=== Begin Enclosure ===

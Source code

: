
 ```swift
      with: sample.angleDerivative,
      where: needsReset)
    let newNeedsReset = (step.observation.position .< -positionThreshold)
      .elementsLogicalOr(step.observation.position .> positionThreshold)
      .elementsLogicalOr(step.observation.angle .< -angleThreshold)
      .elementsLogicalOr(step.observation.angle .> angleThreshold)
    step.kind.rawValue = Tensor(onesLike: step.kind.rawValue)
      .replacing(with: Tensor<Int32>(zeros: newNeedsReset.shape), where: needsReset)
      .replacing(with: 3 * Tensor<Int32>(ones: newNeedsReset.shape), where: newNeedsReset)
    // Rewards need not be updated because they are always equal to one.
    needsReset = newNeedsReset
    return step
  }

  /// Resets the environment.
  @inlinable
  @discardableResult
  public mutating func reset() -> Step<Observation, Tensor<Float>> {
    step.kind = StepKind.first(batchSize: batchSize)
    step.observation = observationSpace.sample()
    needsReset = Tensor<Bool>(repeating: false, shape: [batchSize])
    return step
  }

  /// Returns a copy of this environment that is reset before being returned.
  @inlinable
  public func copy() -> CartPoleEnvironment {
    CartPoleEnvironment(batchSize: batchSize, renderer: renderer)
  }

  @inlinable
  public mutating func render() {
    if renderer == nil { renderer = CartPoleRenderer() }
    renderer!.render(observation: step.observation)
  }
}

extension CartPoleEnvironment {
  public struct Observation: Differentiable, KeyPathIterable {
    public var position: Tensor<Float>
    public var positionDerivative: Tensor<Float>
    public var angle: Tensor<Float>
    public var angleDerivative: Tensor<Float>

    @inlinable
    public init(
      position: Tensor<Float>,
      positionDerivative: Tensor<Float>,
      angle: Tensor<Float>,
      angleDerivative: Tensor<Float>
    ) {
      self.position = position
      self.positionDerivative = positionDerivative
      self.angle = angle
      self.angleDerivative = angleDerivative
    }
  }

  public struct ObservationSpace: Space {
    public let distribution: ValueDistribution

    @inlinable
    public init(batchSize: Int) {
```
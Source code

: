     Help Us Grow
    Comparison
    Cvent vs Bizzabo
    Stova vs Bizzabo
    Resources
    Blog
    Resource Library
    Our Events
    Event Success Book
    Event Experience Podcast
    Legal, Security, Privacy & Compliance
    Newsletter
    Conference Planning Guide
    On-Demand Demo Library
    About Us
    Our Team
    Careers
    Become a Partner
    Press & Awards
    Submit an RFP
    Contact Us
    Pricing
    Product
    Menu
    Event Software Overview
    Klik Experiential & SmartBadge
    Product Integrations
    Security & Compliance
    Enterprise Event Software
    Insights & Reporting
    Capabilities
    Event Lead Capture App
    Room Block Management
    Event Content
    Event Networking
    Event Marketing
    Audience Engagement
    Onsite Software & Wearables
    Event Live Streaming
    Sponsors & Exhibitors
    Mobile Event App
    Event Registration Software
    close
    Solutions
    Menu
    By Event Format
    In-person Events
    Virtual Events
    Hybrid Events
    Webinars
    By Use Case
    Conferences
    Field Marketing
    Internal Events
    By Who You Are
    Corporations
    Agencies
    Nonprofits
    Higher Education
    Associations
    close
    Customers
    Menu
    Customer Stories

=== End Enclosure ===

• What this task involves
Lines with the string "struct": say how many appear in the entries above, giving the number alone.

• Exercise solution
2